[Start of section]

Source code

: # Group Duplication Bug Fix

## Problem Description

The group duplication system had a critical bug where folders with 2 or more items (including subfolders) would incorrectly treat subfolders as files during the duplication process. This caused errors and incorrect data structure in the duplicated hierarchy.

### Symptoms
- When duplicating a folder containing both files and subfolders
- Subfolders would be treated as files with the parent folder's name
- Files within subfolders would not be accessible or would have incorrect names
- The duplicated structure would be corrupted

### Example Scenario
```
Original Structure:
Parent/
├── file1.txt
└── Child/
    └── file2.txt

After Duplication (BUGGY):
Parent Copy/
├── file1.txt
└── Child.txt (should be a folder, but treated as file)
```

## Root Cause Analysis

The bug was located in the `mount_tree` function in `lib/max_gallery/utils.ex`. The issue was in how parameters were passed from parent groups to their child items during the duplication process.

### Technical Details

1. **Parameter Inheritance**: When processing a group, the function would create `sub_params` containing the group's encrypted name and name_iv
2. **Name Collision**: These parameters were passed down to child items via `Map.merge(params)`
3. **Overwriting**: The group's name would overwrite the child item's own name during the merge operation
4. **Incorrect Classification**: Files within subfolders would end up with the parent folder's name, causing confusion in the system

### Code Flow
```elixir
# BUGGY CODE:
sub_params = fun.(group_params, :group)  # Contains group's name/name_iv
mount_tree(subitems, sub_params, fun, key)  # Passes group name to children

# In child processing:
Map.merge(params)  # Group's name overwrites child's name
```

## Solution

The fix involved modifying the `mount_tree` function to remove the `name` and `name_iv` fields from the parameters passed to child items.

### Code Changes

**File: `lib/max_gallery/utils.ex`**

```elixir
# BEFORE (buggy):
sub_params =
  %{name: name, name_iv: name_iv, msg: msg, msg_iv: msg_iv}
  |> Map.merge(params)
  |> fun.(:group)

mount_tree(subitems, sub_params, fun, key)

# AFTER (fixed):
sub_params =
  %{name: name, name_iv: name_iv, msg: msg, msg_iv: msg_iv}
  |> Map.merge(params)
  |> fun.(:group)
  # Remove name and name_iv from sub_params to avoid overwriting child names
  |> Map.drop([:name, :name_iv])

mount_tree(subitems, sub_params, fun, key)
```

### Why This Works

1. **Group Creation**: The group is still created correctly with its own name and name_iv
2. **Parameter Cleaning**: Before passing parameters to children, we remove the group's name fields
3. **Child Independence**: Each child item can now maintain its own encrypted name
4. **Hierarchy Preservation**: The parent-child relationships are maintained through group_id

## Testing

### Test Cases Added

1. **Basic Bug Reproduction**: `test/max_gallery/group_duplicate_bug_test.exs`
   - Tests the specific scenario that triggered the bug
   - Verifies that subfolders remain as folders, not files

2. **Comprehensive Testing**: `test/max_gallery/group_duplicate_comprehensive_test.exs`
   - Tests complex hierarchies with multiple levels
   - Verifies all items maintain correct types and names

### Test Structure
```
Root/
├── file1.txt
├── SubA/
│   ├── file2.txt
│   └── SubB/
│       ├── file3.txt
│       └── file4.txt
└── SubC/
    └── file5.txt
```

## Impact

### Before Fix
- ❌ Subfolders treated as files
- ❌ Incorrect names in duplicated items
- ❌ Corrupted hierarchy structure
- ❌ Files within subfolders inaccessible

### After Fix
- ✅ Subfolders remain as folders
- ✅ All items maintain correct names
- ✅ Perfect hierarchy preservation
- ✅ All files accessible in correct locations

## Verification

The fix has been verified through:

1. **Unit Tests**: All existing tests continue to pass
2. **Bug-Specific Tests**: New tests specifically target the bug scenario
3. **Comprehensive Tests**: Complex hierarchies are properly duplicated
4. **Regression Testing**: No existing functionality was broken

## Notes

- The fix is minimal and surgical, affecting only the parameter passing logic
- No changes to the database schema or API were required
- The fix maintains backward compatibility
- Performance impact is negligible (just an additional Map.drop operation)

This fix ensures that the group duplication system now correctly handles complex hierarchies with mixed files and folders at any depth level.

[End of section]
[Start of section]

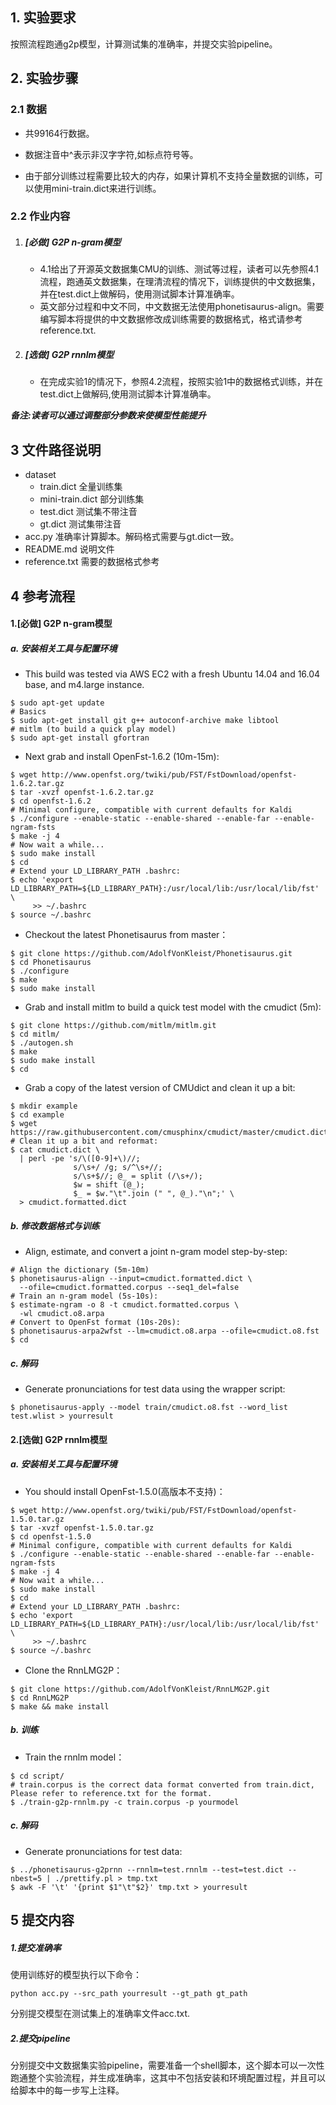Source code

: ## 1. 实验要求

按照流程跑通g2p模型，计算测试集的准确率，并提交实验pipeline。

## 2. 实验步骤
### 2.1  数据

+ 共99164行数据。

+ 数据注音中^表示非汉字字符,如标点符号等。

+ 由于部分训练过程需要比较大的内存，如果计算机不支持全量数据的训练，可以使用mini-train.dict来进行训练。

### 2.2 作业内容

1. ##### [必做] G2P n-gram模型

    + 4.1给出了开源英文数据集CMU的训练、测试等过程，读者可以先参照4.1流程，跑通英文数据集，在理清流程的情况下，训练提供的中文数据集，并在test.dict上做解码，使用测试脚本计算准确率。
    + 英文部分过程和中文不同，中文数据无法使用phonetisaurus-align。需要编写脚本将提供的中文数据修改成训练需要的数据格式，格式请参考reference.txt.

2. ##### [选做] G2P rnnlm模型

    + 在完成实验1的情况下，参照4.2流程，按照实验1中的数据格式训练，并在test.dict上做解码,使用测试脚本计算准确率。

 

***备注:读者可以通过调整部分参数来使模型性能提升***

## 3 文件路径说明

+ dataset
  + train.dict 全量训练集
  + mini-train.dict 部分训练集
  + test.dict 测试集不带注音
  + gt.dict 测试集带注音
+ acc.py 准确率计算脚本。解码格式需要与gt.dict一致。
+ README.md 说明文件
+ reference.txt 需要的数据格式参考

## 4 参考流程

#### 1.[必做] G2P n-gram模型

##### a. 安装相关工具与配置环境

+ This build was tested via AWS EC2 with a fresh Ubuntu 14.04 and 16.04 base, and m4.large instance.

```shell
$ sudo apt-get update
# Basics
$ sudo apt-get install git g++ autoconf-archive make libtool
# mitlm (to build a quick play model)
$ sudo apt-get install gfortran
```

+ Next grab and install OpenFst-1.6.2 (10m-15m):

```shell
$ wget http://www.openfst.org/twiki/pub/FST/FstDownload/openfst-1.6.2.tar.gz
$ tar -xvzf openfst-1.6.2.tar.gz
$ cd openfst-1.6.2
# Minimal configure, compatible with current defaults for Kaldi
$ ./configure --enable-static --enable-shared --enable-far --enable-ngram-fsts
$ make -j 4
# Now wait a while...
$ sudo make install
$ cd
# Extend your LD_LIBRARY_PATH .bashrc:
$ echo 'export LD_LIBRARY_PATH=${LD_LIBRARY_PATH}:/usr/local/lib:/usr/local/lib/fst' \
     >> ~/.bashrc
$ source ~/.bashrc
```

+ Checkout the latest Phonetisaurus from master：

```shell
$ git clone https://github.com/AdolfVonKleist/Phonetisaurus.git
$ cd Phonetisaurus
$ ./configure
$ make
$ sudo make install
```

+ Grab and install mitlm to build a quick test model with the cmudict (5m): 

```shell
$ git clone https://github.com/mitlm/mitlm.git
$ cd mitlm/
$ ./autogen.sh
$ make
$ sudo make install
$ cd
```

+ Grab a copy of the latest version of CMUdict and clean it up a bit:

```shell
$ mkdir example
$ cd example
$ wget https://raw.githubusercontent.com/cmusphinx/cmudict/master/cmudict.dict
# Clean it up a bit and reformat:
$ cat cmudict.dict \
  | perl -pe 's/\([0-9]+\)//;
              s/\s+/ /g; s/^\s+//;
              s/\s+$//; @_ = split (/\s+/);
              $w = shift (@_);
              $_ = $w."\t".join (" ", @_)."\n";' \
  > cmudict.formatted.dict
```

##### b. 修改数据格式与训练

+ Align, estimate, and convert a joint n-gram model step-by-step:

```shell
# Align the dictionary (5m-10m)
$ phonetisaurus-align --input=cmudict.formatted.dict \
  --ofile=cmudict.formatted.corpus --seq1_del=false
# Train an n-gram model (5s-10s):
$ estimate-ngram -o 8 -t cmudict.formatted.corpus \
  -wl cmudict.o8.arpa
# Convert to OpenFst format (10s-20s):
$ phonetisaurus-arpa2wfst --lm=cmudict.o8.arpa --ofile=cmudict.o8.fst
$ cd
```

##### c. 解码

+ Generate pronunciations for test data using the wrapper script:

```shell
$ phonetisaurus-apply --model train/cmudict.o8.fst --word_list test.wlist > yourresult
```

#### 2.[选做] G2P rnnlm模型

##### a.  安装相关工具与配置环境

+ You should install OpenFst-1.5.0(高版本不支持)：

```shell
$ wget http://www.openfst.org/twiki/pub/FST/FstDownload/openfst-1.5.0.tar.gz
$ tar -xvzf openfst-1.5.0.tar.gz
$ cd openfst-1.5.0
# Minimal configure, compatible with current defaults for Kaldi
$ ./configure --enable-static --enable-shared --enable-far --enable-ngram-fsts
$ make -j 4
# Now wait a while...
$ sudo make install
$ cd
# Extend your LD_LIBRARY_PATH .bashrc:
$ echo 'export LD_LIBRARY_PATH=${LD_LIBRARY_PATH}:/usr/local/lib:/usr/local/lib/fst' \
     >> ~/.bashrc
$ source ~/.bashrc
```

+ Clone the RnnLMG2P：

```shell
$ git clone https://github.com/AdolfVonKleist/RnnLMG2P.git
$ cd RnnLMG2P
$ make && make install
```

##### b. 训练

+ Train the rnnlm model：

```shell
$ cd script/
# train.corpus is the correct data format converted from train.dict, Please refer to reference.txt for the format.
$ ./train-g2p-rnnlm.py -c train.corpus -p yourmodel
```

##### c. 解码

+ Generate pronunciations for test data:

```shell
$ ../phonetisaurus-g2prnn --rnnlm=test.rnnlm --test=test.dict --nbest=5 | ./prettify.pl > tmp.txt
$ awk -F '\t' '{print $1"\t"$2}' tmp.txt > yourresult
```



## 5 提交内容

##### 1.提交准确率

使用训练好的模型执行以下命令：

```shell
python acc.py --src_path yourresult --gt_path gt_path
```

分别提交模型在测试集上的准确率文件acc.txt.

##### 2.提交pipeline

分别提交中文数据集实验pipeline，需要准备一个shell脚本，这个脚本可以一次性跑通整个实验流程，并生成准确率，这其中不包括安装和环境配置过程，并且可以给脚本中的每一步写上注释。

[End of section]
[Start of section]

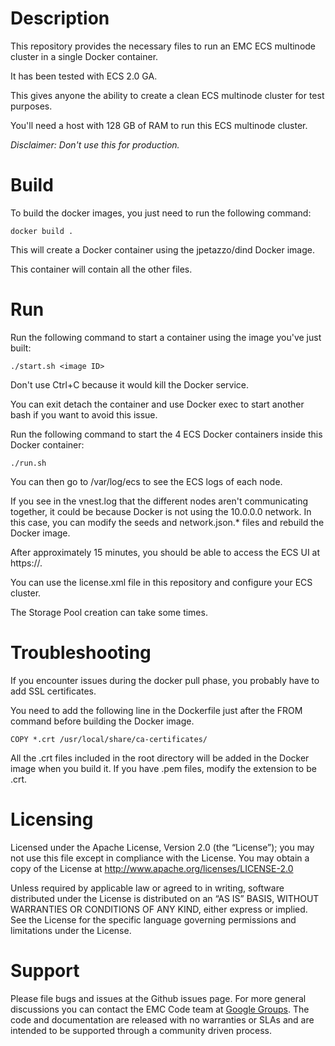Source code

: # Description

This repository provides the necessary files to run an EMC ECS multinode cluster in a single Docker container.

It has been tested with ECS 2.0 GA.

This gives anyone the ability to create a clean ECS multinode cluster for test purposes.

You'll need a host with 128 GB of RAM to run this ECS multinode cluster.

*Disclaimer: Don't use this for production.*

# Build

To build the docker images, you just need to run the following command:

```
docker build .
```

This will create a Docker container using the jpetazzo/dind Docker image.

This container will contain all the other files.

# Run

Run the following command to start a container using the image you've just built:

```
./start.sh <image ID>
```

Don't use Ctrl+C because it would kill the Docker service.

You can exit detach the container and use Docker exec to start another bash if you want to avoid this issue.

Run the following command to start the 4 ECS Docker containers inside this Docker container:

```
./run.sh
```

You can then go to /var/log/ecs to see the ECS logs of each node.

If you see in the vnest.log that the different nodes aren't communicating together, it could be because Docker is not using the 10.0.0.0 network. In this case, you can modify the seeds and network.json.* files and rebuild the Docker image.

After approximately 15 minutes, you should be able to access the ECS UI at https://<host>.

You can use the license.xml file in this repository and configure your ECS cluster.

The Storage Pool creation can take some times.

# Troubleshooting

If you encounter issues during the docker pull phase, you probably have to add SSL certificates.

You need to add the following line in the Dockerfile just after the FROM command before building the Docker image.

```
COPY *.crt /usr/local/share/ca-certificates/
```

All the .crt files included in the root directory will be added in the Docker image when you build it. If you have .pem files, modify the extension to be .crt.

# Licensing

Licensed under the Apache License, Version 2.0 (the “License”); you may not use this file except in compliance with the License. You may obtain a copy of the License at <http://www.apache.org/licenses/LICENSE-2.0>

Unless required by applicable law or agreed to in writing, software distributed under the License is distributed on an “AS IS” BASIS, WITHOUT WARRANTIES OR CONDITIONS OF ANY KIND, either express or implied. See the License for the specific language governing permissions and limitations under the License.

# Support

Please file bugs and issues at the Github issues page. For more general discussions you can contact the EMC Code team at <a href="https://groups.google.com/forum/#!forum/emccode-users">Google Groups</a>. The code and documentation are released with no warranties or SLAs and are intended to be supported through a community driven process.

[End of section]

WHAT TO DO: In how many lines of the listing does the word "ofile" appear? Give the number and no other words.

OUTPUT FOR THIS TASK: 2